Does Red Meat Cause Bowel Cancer?
Red meat is under Group 2A which includes substances that can probably cause cancer in humans. The data suggests that eating red meat is positively correlated with bowel cancer. Is it possible that red meat causes bowel cancer? Yes. But since the evidence is limited, it’s also possible that it doesn’t, and that the positive correlation can be explained by other factors such as bias or confounding.
How Much Meat Can You Eat?
Based on the IARC’s classification, many guidelines recommend limiting red and processed meat intake to 70 to 90g per day. However, there’s a caveat to the IARC’s 2015 classification – most of the studies used for their analysis were conducted in the 1990s or earlier.
A study published earlier this year points that we don’t eat the way we ate in the 1990s. After considering current dietary patterns, the study found that even when people ate 76g of red and processed meat per day, it increased their risk for bowel cancer by 20% when compared to people who ate only 21g. Notice that 76g falls within the current IARC recommendations.
This study is important as it was conducted in over 175,000 British men and women between 2006-10. Therefore, the safe limits of red and processed meat consumption could lie between 20 to 70g per day.

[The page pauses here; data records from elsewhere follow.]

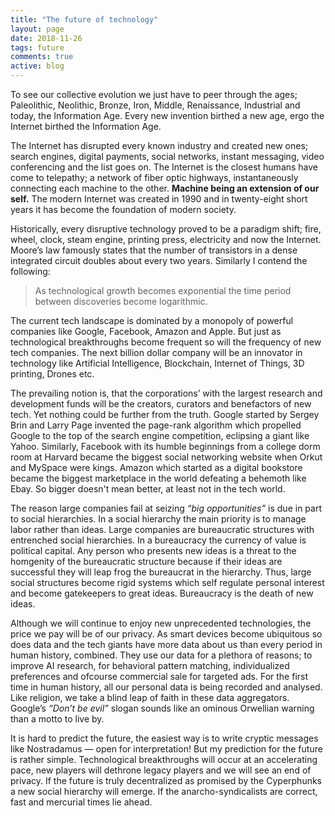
 ```yaml
---
title: "The future of technology"
layout: page
date: 2018-11-26
tags: future
comments: true
active: blog
---
```


To see our collective evolution we just have to peer through the ages;
Paleolithic, Neolithic, Bronze, Iron, Middle, Renaissance, Industrial and today,
the Information Age. Every new invention birthed a new age, ergo the Internet
birthed the Information Age.

The Internet has disrupted every known industry and created new ones; search
engines, digital payments, social networks, instant messaging, video
conferencing and the list goes on. The Internet is the closest humans have come
to telepathy; a network of fiber optic highways, instantaneously connecting each
machine to the other. **Machine being an extension of our self.** The modern
Internet was created in 1990 and in twenty-eight short years it has become the
foundation of modern society.

Historically, every disruptive technology proved to be a paradigm shift; fire,
wheel, clock, steam engine, printing press, electricity and now the Internet.
Moore’s law famously states that the number of transistors in a dense integrated
circuit doubles about every two years. Similarly I contend the following:

> As technological growth becomes exponential the time period between discoveries
> become logarithmic.

The current tech landscape is dominated by a monopoly of powerful companies like
Google, Facebook, Amazon and Apple. But just as technological breakthroughs
become frequent so will the frequency of new tech companies. The next billion
dollar company will be an innovator in technology like Artificial Intelligence,
Blockchain, Internet of Things, 3D printing, Drones etc.

The prevailing notion is, that the corporations’ with the largest research and
development funds will be the creators, curators and benefactors of new tech.
Yet nothing could be further from the truth. Google started by Sergey Brin and
Larry Page invented the page-rank algorithm which propelled Google to the top of
the search engine competition, eclipsing a giant like Yahoo. Similarly, Facebook
with its humble beginnings from a college dorm room at Harvard became the
biggest social networking website when Orkut and MySpace were kings. Amazon
which started as a digital bookstore became the biggest marketplace in the world
defeating a behemoth like Ebay. So bigger doesn't mean better, at least not in
the tech world.

The reason large companies fail at seizing *“big opportunities”* is due in part
to social hierarchies. In a social hierarchy the main priority is to manage
labor rather than ideas. Large companies are bureaucratic structures with
entrenched social hierarchies. In a bureaucracy the currency of value is
political capital. Any person who presents new ideas is a threat to the
homgenity of the bureaucratic structure because if their ideas are successful
they will leap frog the bureaucrat in the hierarchy. Thus, large social
structures become rigid systems which self regulate personal interest and become
gatekeepers to great ideas. Bureaucracy is the death of new ideas.

Although we will continue to enjoy new unprecedented technologies, the price we
pay will be of our privacy. As smart devices become ubiquitous so does data and
the tech giants have more data about us than every period in human history,
combined. They use our data for a plethora of reasons; to improve AI research,
for behavioral pattern matching, individualized preferences and ofcourse
commercial sale for targeted ads. For the first time in human history, all our
personal data is being recorded and analysed. Like religion, we take a blind
leap of faith in these data aggregators. Google’s *“Don’t be evil”* slogan
sounds like an ominous Orwellian warning than a motto to live by.

It is hard to predict the future, the easiest way is to write cryptic messages
like Nostradamus — open for interpretation! But my prediction for the future is
rather simple. Technological breakthroughs will occur at an accelerating pace,
new players will dethrone legacy players and we will see an end of privacy. If
the future is truly decentralized as promised by the Cyperphunks a new social
hierarchy will emerge. If the anarcho-syndicalists are correct, fast and
mercurial times lie ahead.
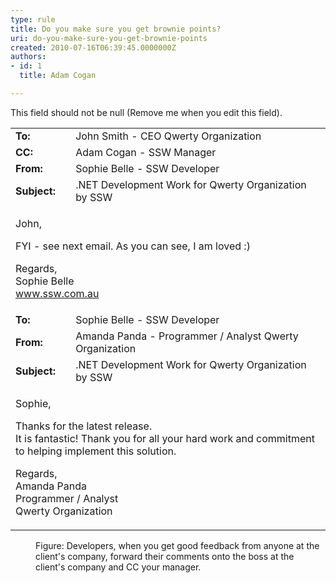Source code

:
 ```yaml
---
type: rule
title: Do you make sure you get brownie points?
uri: do-you-make-sure-you-get-brownie-points
created: 2010-07-16T06:39:45.0000000Z
authors:
- id: 1
  title: Adam Cogan

---
```




<span class='intro'> This field should not be null (Remove me when you edit this field). </span>


  <table width="100%">
    <tbody>
        <tr>
            <td><b>To&#58;</b> </td>
            <td>John Smith - CEO Qwerty Organization </td>
        </tr>
        <tr>
            <td><b>CC&#58;</b> </td>
            <td>Adam Cogan - SSW Manager </td>
        </tr>
        <tr>
            <td><b>From&#58;</b> </td>
            <td>Sophie Belle - SSW Developer </td>
        </tr>
        <tr>
            <td><b>Subject&#58;</b> </td>
            <td>.NET Development Work for Qwerty Organization by SSW </td>
        </tr>
        <tr>
            <td colspan="2">
            <p>John, </p>
            <p>FYI - see next email. As you can see, I am loved &#58;) </p>
            <p>Regards, <br>
            Sophie Belle <br>
            <a href="http&#58;//www.ssw.com.au/ssw" target="_blank">www.ssw.com.au</a> <img alt="" title="This opens in a New Window" src="http&#58;//www.ssw.com.au/ssw/images/IconNewWindow.png" /> </p>
            </td>
        </tr>
        <tr>
            <td><b>To&#58;</b> </td>
            <td>Sophie Belle - SSW Developer </td>
        </tr>
        <tr>
            <td><b>From&#58;</b> </td>
            <td>Amanda Panda - Programmer / Analyst Qwerty Organization </td>
        </tr>
        <tr>
            <td><b>Subject&#58;</b> </td>
            <td>.NET Development Work for Qwerty Organization by SSW </td>
        </tr>
        <tr>
            <td colspan="2">
            <p>Sophie, </p>
            <p>Thanks for the latest release.<br>
            It is fantastic! Thank you for all your hard work and commitment to helping implement this solution. </p>
            <p>Regards, <br>
            Amanda Panda <br>
            Programmer / Analyst<br>
            Qwerty Organization </p>
            </td>
        </tr>
    </tbody>
</table>
<dd>Figure&#58; Developers, when you get good feedback from anyone at the client's company, forward their comments onto the boss at the client's company and CC your manager. </dd>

The epidemiology of cancer is complex. Scientists are still struggling to understand what causes it.
Processed meat is certainly carcinogenic. But how carcinogenic? We do not know. The WHO recommends that people should moderate the consumption of processed meat to reduce the risk of bowel cancer. However, processed meat has no health benefits and it is carcinogenic. Therefore, avoid processed meat, especially if you are concerned about bowel cancer.
We still cannot say if red meat causes bowel cancer. However, there is a positive correlation between them. Just to be safe, you might want to limit your red meat intake to less than 70g per day until more research emerges.
P.S. – While red meat may or may not give you cancer, not eating it will certainly save a lot of animals from being killed for food.